In closing, Bassey provided a number of recommendations he believes will help Nigeria resume a position as a major source of petroleum.

·        Improve equipment maintenance and calibration;
·        Reduce widespread corruption among company and government officials and others;
·        Improve the lives and wellbeing of the citizens of the Niger Delta through more employment, better environmental management, infrastructure development, and provision of basic amenities;
·        Perform routine staff training; and
·        Improve safety standards implementation.

 

“Heavy Oil Desalting ‘Performance Issues’”, Dr. Davis Taggart, NATCO R & D.  Desalting heavy crude oils such as some of those from Canada can be problematic if operating conditions are not selected correctly.  Demulsifiers are used in the field to dewater crude oils, then again at the refinery.  If the incoming stream is over treated, water content of the crude leaving the desalter can initially decrease then increase with increasing chemical charge.  Heavy streams have lower heat transfer rates and require higher temperature for effective processing.  This increases the potential for crystalline salts to form leading to increased exchanger fouling.  Mixing is less efficient with the heavier streams and tight emulsions can form and contribute to a larger interfacial rag layer of up to about 15% of charge.  An interface drain is advisable, but the rag layer should not be recycled but should be treated separately.  Mud washing the desalter unit should be on a continuous rather than intermittent basis, but this can result in heavier loads with a higher organic content reaching the wastewater treatment plant.

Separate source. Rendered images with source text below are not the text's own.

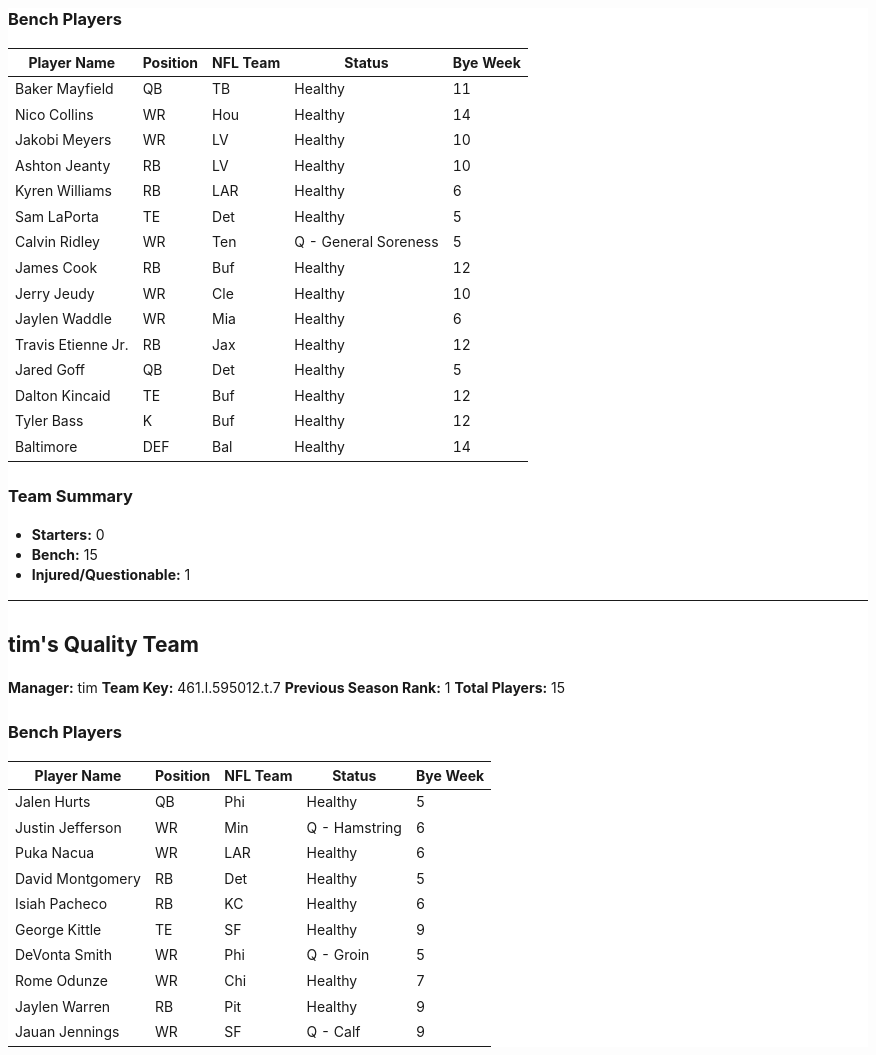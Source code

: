 ### Bench Players
| Player Name        | Position | NFL Team | Status               | Bye Week |
|--------------------|----------|----------|----------------------|----------|
| Baker Mayfield     | QB       | TB       | Healthy              | 11       |
| Nico Collins       | WR       | Hou      | Healthy              | 14       |
| Jakobi Meyers      | WR       | LV       | Healthy              | 10       |
| Ashton Jeanty      | RB       | LV       | Healthy              | 10       |
| Kyren Williams     | RB       | LAR      | Healthy              | 6        |
| Sam LaPorta        | TE       | Det      | Healthy              | 5        |
| Calvin Ridley      | WR       | Ten      | Q - General Soreness | 5        |
| James Cook         | RB       | Buf      | Healthy              | 12       |
| Jerry Jeudy        | WR       | Cle      | Healthy              | 10       |
| Jaylen Waddle      | WR       | Mia      | Healthy              | 6        |
| Travis Etienne Jr. | RB       | Jax      | Healthy              | 12       |
| Jared Goff         | QB       | Det      | Healthy              | 5        |
| Dalton Kincaid     | TE       | Buf      | Healthy              | 12       |
| Tyler Bass         | K        | Buf      | Healthy              | 12       |
| Baltimore          | DEF      | Bal      | Healthy              | 14       |

### Team Summary
- **Starters:** 0
- **Bench:** 15
- **Injured/Questionable:** 1

---

## tim's Quality Team
**Manager:** tim
**Team Key:** 461.l.595012.t.7
**Previous Season Rank:** 1
**Total Players:** 15

### Bench Players
| Player Name      | Position | NFL Team | Status        | Bye Week |
|------------------|----------|----------|---------------|----------|
| Jalen Hurts      | QB       | Phi      | Healthy       | 5        |
| Justin Jefferson | WR       | Min      | Q - Hamstring | 6        |
| Puka Nacua       | WR       | LAR      | Healthy       | 6        |
| David Montgomery | RB       | Det      | Healthy       | 5        |
| Isiah Pacheco    | RB       | KC       | Healthy       | 6        |
| George Kittle    | TE       | SF       | Healthy       | 9        |
| DeVonta Smith    | WR       | Phi      | Q - Groin     | 5        |
| Rome Odunze      | WR       | Chi      | Healthy       | 7        |
| Jaylen Warren    | RB       | Pit      | Healthy       | 9        |
| Jauan Jennings   | WR       | SF       | Q - Calf      | 9        |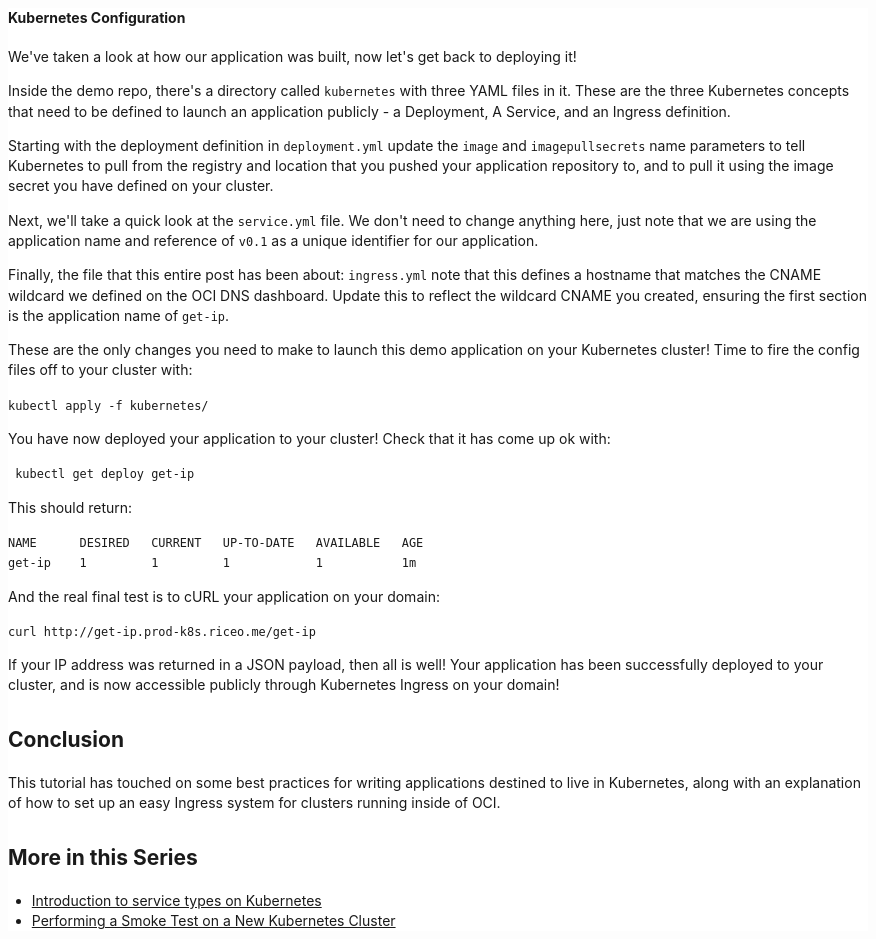 #### Kubernetes Configuration

We've taken a look at how our application was built, now let's get back to deploying it!

Inside the demo repo, there's a directory called `kubernetes` with three YAML files in it. These are the three Kubernetes concepts that need to be defined to launch an application publicly - a Deployment, A Service, and an Ingress definition.

Starting with the deployment definition in `deployment.yml` update the `image` and `imagepullsecrets` name parameters to tell Kubernetes to pull from the registry and location that you pushed your application repository to, and to pull it using the image secret you have defined on your cluster.

Next, we'll take a quick look at the `service.yml` file. We don't need to change anything here, just note that we are using the application name and reference of `v0.1` as a unique identifier for our application. 

Finally, the file that this entire post has been about: `ingress.yml` note that this defines a hostname that matches the CNAME wildcard we defined on the OCI DNS dashboard. Update this to reflect the wildcard CNAME you created, ensuring the first section is the application name of `get-ip`.

These are the only changes you need to make to launch this demo application on your Kubernetes cluster! Time to fire the config files off to your cluster with:

```
kubectl apply -f kubernetes/
```
You have now deployed your application to your cluster! Check that it has come up ok with:

```
 kubectl get deploy get-ip
```

This should return:

```
NAME      DESIRED   CURRENT   UP-TO-DATE   AVAILABLE   AGE
get-ip    1         1         1            1           1m
```

And the real final test is to cURL your application on your domain:

```
curl http://get-ip.prod-k8s.riceo.me/get-ip
```

If your IP address was returned in a JSON payload, then all is well! Your application has been successfully deployed to your cluster, and is now accessible publicly through Kubernetes Ingress on your domain! 

## Conclusion

This tutorial has touched on some best practices for writing applications destined to live in Kubernetes, along with an explanation of how to set up an easy Ingress system for clusters running inside of OCI.

## More in this Series

* [Introduction to service types on Kubernetes](services.md)
* [Performing a Smoke Test on a New Kubernetes Cluster](smoke.md)



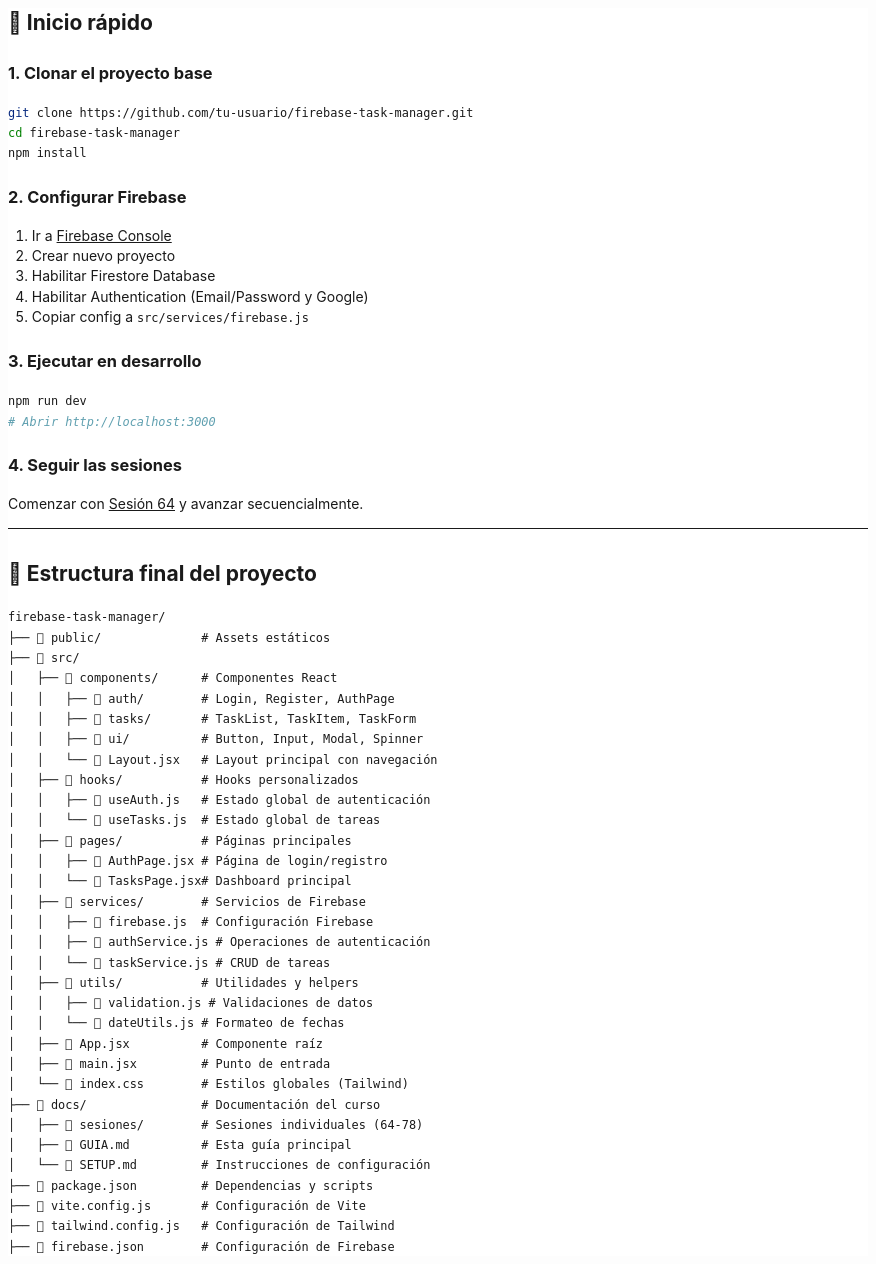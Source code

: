 ## 🚀 **Inicio rápido**

### **1. Clonar el proyecto base**
```bash
git clone https://github.com/tu-usuario/firebase-task-manager.git
cd firebase-task-manager
npm install
```

### **2. Configurar Firebase**
1. Ir a [Firebase Console](https://console.firebase.google.com)
2. Crear nuevo proyecto
3. Habilitar Firestore Database
4. Habilitar Authentication (Email/Password y Google)
5. Copiar config a `src/services/firebase.js`

### **3. Ejecutar en desarrollo**
```bash
npm run dev
# Abrir http://localhost:3000
```

### **4. Seguir las sesiones**
Comenzar con [Sesión 64](./sesiones/sesion-64.md) y avanzar secuencialmente.

---

## 📁 **Estructura final del proyecto**

```
firebase-task-manager/
├── 📁 public/              # Assets estáticos
├── 📁 src/
│   ├── 📁 components/      # Componentes React
│   │   ├── 📁 auth/        # Login, Register, AuthPage
│   │   ├── 📁 tasks/       # TaskList, TaskItem, TaskForm
│   │   ├── 📁 ui/          # Button, Input, Modal, Spinner
│   │   └── 📄 Layout.jsx   # Layout principal con navegación
│   ├── 📁 hooks/           # Hooks personalizados
│   │   ├── 📄 useAuth.js   # Estado global de autenticación
│   │   └── 📄 useTasks.js  # Estado global de tareas
│   ├── 📁 pages/           # Páginas principales
│   │   ├── 📄 AuthPage.jsx # Página de login/registro
│   │   └── 📄 TasksPage.jsx# Dashboard principal
│   ├── 📁 services/        # Servicios de Firebase
│   │   ├── 📄 firebase.js  # Configuración Firebase
│   │   ├── 📄 authService.js # Operaciones de autenticación
│   │   └── 📄 taskService.js # CRUD de tareas
│   ├── 📁 utils/           # Utilidades y helpers
│   │   ├── 📄 validation.js # Validaciones de datos
│   │   └── 📄 dateUtils.js # Formateo de fechas
│   ├── 📄 App.jsx          # Componente raíz
│   ├── 📄 main.jsx         # Punto de entrada
│   └── 📄 index.css        # Estilos globales (Tailwind)
├── 📁 docs/                # Documentación del curso
│   ├── 📁 sesiones/        # Sesiones individuales (64-78)
│   ├── 📄 GUIA.md          # Esta guía principal
│   └── 📄 SETUP.md         # Instrucciones de configuración
├── 📄 package.json         # Dependencias y scripts
├── 📄 vite.config.js       # Configuración de Vite
├── 📄 tailwind.config.js   # Configuración de Tailwind
├── 📄 firebase.json        # Configuración de Firebase
```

Desalter capacity and throughput are lower with the heavier crude oils.  With the lower density differential between the crude and wash water, separation is slower and can be hindered by the presence of filterable solids.  The type of electrostatic field used can affect salt removal.  In a study in which different types of fields were used, an inlet stream having 300 ptb salt was variously reduced to from 2 to 15 ptb.  Water effluent from the desalter can have heavy solids content – both organic and inorganic – and oil loading, reducing rates in the biotreater plant.

 
This concluded the February 26, 2009 meeting of the COQA.  The next meeting will be June 18, 2009 in Philadelphia, PA.